Generally speaking, an applicant who meets the above criteria will be considered for discretionary admission for up to 30 months, 2.5 years, with the possibility of extending the applicants stay for an additional 30 months, 2.5 years. A qualified applicant may bring his/her spouse and minor children, if applicable. Additionally, applicants will be required to submit biometric information regarding the company’s development. No more than three foreign entrepreneurs may receive parole admission for one start-up.

Once parole admission is granted the entrepreneur may only be employed by the start-up for which parole admission was granted. An accompanying spouse may not seek employment unless he/she receives special visa status pursuant to 8 CFR 212.19 or is otherwise separately eligible for parole status as an entrepreneur. After parole admission is granted the DHS may revoke parole admission at any point if the DHS determines there is no longer a significant public benefit, the start-up ceases to conduct business in the United States, or the DHS has reason to believe that the applicant engaged in fraud or misrepresentation.

Additional Parole Period

To be considered for an additional parole period, the DHS considers several factors.

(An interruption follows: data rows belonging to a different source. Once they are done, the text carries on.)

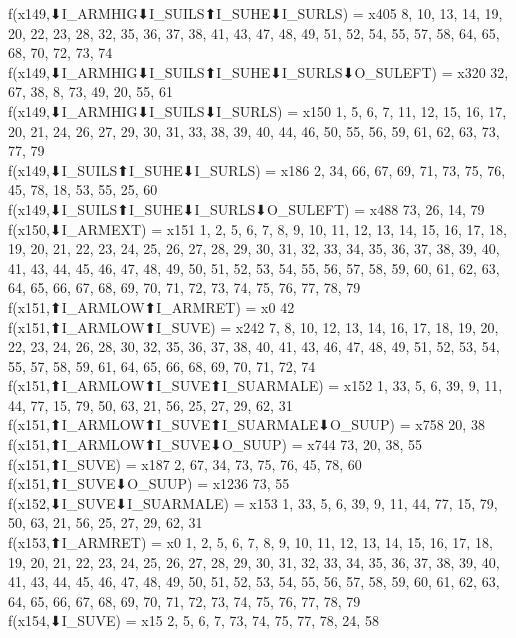 f(x149,⬇I_ARMHIG⬇I_SUILS⬆I_SUHE⬇I_SURLS) = x405 {8, 10, 13, 14, 19, 20, 22, 23, 28, 32, 35, 36, 37, 38, 41, 43, 47, 48, 49, 51, 52, 54, 55, 57, 58, 64, 65, 68, 70, 72, 73, 74} \\
f(x149,⬇I_ARMHIG⬇I_SUILS⬆I_SUHE⬇I_SURLS⬇O_SULEFT) = x320 {32, 67, 38, 8, 73, 49, 20, 55, 61} \\
f(x149,⬇I_ARMHIG⬇I_SUILS⬇I_SURLS) = x150 {1, 5, 6, 7, 11, 12, 15, 16, 17, 20, 21, 24, 26, 27, 29, 30, 31, 33, 38, 39, 40, 44, 46, 50, 55, 56, 59, 61, 62, 63, 73, 77, 79} \\
f(x149,⬇I_SUILS⬆I_SUHE⬇I_SURLS) = x186 {2, 34, 66, 67, 69, 71, 73, 75, 76, 45, 78, 18, 53, 55, 25, 60} \\
f(x149,⬇I_SUILS⬆I_SUHE⬇I_SURLS⬇O_SULEFT) = x488 {73, 26, 14, 79} \\
f(x150,⬇I_ARMEXT) = x151 {1, 2, 5, 6, 7, 8, 9, 10, 11, 12, 13, 14, 15, 16, 17, 18, 19, 20, 21, 22, 23, 24, 25, 26, 27, 28, 29, 30, 31, 32, 33, 34, 35, 36, 37, 38, 39, 40, 41, 43, 44, 45, 46, 47, 48, 49, 50, 51, 52, 53, 54, 55, 56, 57, 58, 59, 60, 61, 62, 63, 64, 65, 66, 67, 68, 69, 70, 71, 72, 73, 74, 75, 76, 77, 78, 79} \\
f(x151,⬆I_ARMLOW⬆I_ARMRET) = x0 {42} \\
f(x151,⬆I_ARMLOW⬆I_SUVE) = x242 {7, 8, 10, 12, 13, 14, 16, 17, 18, 19, 20, 22, 23, 24, 26, 28, 30, 32, 35, 36, 37, 38, 40, 41, 43, 46, 47, 48, 49, 51, 52, 53, 54, 55, 57, 58, 59, 61, 64, 65, 66, 68, 69, 70, 71, 72, 74} \\
f(x151,⬆I_ARMLOW⬆I_SUVE⬆I_SUARMALE) = x152 {1, 33, 5, 6, 39, 9, 11, 44, 77, 15, 79, 50, 63, 21, 56, 25, 27, 29, 62, 31} \\
f(x151,⬆I_ARMLOW⬆I_SUVE⬆I_SUARMALE⬇O_SUUP) = x758 {20, 38} \\
f(x151,⬆I_ARMLOW⬆I_SUVE⬇O_SUUP) = x744 {73, 20, 38, 55} \\
f(x151,⬆I_SUVE) = x187 {2, 67, 34, 73, 75, 76, 45, 78, 60} \\
f(x151,⬆I_SUVE⬇O_SUUP) = x1236 {73, 55} \\
f(x152,⬇I_SUVE⬇I_SUARMALE) = x153 {1, 33, 5, 6, 39, 9, 11, 44, 77, 15, 79, 50, 63, 21, 56, 25, 27, 29, 62, 31} \\
f(x153,⬆I_ARMRET) = x0 {1, 2, 5, 6, 7, 8, 9, 10, 11, 12, 13, 14, 15, 16, 17, 18, 19, 20, 21, 22, 23, 24, 25, 26, 27, 28, 29, 30, 31, 32, 33, 34, 35, 36, 37, 38, 39, 40, 41, 43, 44, 45, 46, 47, 48, 49, 50, 51, 52, 53, 54, 55, 56, 57, 58, 59, 60, 61, 62, 63, 64, 65, 66, 67, 68, 69, 70, 71, 72, 73, 74, 75, 76, 77, 78, 79} \\
f(x154,⬇I_SUVE) = x15 {2, 5, 6, 7, 73, 74, 75, 77, 78, 24, 58} \\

First, an applicant must be able to demonstrate the continuation of the start-up and that the start-up continues to demonstrate substantial potential for growth.

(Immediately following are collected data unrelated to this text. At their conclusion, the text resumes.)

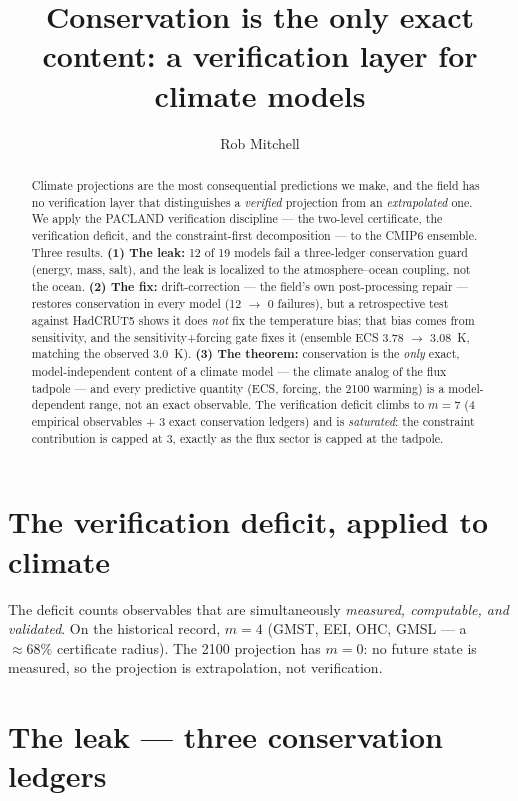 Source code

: \documentclass[11pt]{article}
\title{Conservation is the only exact content: a verification layer for climate models}
\author{Rob Mitchell}
\date{}
\begin{document}
\maketitle

\begin{abstract}
Climate projections are the most consequential predictions we make, and the
field has no verification layer that distinguishes a \emph{verified} projection
from an \emph{extrapolated} one. We apply the PACLAND verification discipline ---
the two-level certificate, the verification deficit, and the constraint-first
decomposition --- to the CMIP6 ensemble. Three results. \textbf{(1) The leak:}
12 of 19 models fail a three-ledger conservation guard (energy, mass, salt), and
the leak is localized to the atmosphere--ocean coupling, not the ocean.
\textbf{(2) The fix:} drift-correction --- the field's own post-processing repair
--- restores conservation in every model (12 $\to$ 0 failures), but a
retrospective test against HadCRUT5 shows it does \emph{not} fix the temperature
bias; that bias comes from sensitivity, and the sensitivity+forcing gate fixes it
(ensemble ECS 3.78 $\to$ 3.08~K, matching the observed 3.0~K). \textbf{(3) The
theorem:} conservation is the \emph{only} exact, model-independent content of a
climate model --- the climate analog of the flux tadpole --- and every predictive
quantity (ECS, forcing, the 2100 warming) is a model-dependent range, not an exact
observable. The verification deficit climbs to $m = 7$ (4 empirical observables +
3 exact conservation ledgers) and is \emph{saturated}: the constraint contribution
is capped at 3, exactly as the flux sector is capped at the tadpole.
\end{abstract}

\section{The verification deficit, applied to climate}

The deficit counts observables that are simultaneously \emph{measured, computable,
and validated}. On the historical record, $m = 4$ (GMST, EEI, OHC, GMSL --- a
$\approx 68\%$ certificate radius). The 2100 projection has $m = 0$: no future
state is measured, so the projection is extrapolation, not verification.

\section{The leak --- three conservation ledgers}
\end{document}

Second, the applicant must demonstrate he/she continues to be an entrepreneur. To be considered an entrepreneur an applicant must retain a significant ownership interest, at least 5%, and maintain an active in central role in the daily operations and future growth of the company. Parole renewal requires a lower ownership interest than the original application to account for the need of additional financial investments from venture capitalists during the initial start-up period.

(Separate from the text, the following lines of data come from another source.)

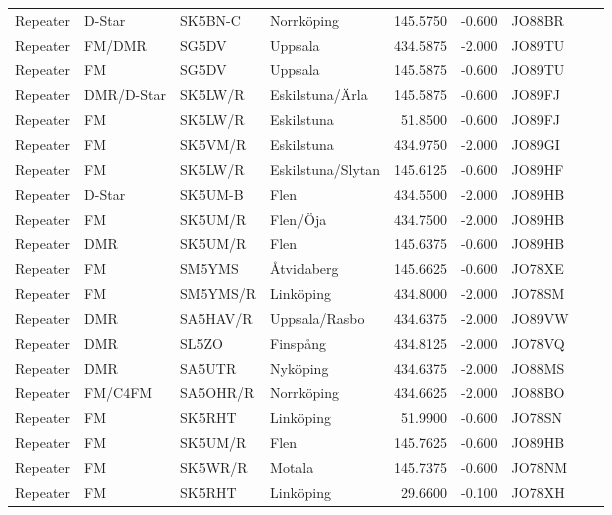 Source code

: \begin{longtable}{llllrrlcl}
	Repeater & D-Star     & SK5BN-C  & Norrköping             &   145.5750 &   -0.600 & JO88BR &  &  \\
	Repeater & FM/DMR     & SG5DV    & Uppsala                &   434.5875 &   -2.000 & JO89TU &  &  \\
	Repeater & FM         & SG5DV    & Uppsala                &   145.5875 &   -0.600 & JO89TU &  &  \\
	Repeater & DMR/D-Star & SK5LW/R  & Eskilstuna/Ärla        &   145.5875 &   -0.600 & JO89FJ &  &  \\
	Repeater & FM         & SK5LW/R  & Eskilstuna             &    51.8500 &   -0.600 & JO89FJ &  &  \\
	Repeater & FM         & SK5VM/R  & Eskilstuna             &   434.9750 &   -2.000 & JO89GI &  &  \\
	Repeater & FM         & SK5LW/R  & Eskilstuna/Slytan      &   145.6125 &   -0.600 & JO89HF &  &  \\
	Repeater & D-Star     & SK5UM-B  & Flen                   &   434.5500 &   -2.000 & JO89HB &  &  \\
	Repeater & FM         & SK5UM/R  & Flen/Öja               &   434.7500 &   -2.000 & JO89HB &  &  \\
	Repeater & DMR        & SK5UM/R  & Flen                   &   145.6375 &   -0.600 & JO89HB &  &  \\
	Repeater & FM         & SM5YMS   & Åtvidaberg             &   145.6625 &   -0.600 & JO78XE &  &  \\
	Repeater & FM         & SM5YMS/R & Linköping              &   434.8000 &   -2.000 & JO78SM &  &  \\
	Repeater & DMR        & SA5HAV/R & Uppsala/Rasbo          &   434.6375 &   -2.000 & JO89VW &  &  \\
	Repeater & DMR        & SL5ZO    & Finspång               &   434.8125 &   -2.000 & JO78VQ &  &  \\
	Repeater & DMR        & SA5UTR   & Nyköping               &   434.6375 &   -2.000 & JO88MS &  &  \\
	Repeater & FM/C4FM    & SA5OHR/R & Norrköping             &   434.6625 &   -2.000 & JO88BO &  &  \\
	Repeater & FM         & SK5RHT   & Linköping              &    51.9900 &   -0.600 & JO78SN &  &  \\
	Repeater & FM         & SK5UM/R  & Flen                   &   145.7625 &   -0.600 & JO89HB &  &  \\
	Repeater & FM         & SK5WR/R  & Motala                 &   145.7375 &   -0.600 & JO78NM &  &  \\
	Repeater & FM         & SK5RHT   & Linköping              &    29.6600 &   -0.100 & JO78XH &  &
\end{longtable}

Third, an applicant must demonstrate significant investment, revenue, or job creation. A significant investment is demonstrated if the start-up receives an additional $500,000 investment during the parole period. The start-up can demonstrate significant revenue by generating $500,000 in annual revenue with annualized revenue growth of at least 20% during the parole period. Job creations can be satisfied by the creation of 5 full time jobs for U.S. workers during the parole period.

If an immigrant entrepreneur meets part of one or more of the above criteria the entrepreneur may still apply and their application will be reviewed in the totality of the circumstances. The focus of the review will be on the start-ups likelihood to continue to provide significant public benefit.

All parole renewal, regardless of whether the above requirements are satisfied, is reviewed on a case-by-case basis. During the parole renewal period, the DHS retains the right to revoke parole at any time.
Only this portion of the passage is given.